Education Now, Jobs Later

Tom Stokes, MPP

DA KZN Spokesperson on Education

IN June this year, the Democratic Alliance opposed the KZN Education Budget on the grounds that it simply could not deliver the operational programmes that it was complied for. Last week we learnt from Education HOD, Dr Sishi that indeed cuts of R350m will have to be made in the current year and that over the next three years R1.5bn cuts are expected. This is a disaster. Yet Sishi supports these cuts because “it is good for the economy” that is struggling as a result of a global crisis.

This is a staggering admission from a senior official who is entrusted with ensuring the delivery of one of the most vital cogs in our economic machinery. If he believes that it makes good sense to “save now for a better education in the future” then he has little understanding of the immense effect present inadequacies in our education system will have on our future economic growth, and conversely, the leverage each rand spent on education has in terms of future economic benefit.

There is no point in complaining that over 70% of the education budget goes on salaries- that is the nature of the business.
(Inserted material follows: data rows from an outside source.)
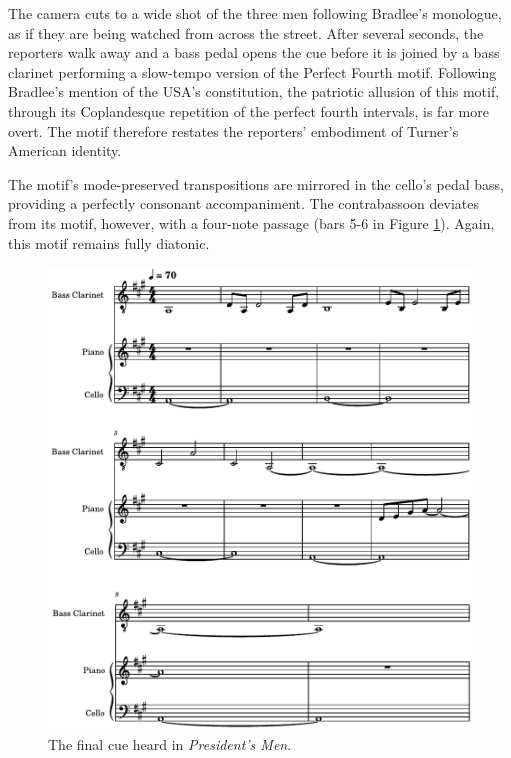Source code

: The camera cuts to a wide shot of the three men following Bradlee's monologue, as if they are being watched from across the street.
After several seconds, the reporters walk away and a bass pedal opens the cue before it is joined by a bass clarinet performing a slow-tempo version of the Perfect Fourth motif.
Following Bradlee's mention of the USA's constitution, the patriotic allusion of this motif, through its Coplandesque repetition of the perfect fourth intervals, is far more overt.
The motif therefore restates the reporters' embodiment of Turner's American identity.

The motif's mode-preserved transpositions are mirrored in the cello's pedal bass, providing a perfectly consonant accompaniment.
The contrabassoon deviates from its motif, however, with a four-note passage (bars 5-6 in Figure \ref{fig:president-bradlee-lawn}).
Again, this motif remains fully diatonic.

\begin{figure}
    \centering
    \includegraphics[width=0.5\linewidth]{img/president-bradlee-lawn.pdf}
    \caption{The final cue heard in \textit{President's Men}.}
    \label{fig:president-bradlee-lawn}
\end{figure}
Far more important is addressing the desperately poor standards of teaching, the paucity of teacher training, the lack of accountability both in the classroom and in school leadership, and the destructive influence Sadtu has on resolving these problems. We need to concentrate our energies and budgets on increasing the effectiveness of the interface between teacher and learner as this has as much to do with political will and effective administration as it has to do with money.

If education is the nation’s number one priority – and it should be – then we need to fix it first, fix it good and fix it now. For this to happen, we need sharper leadership than we presently have in government.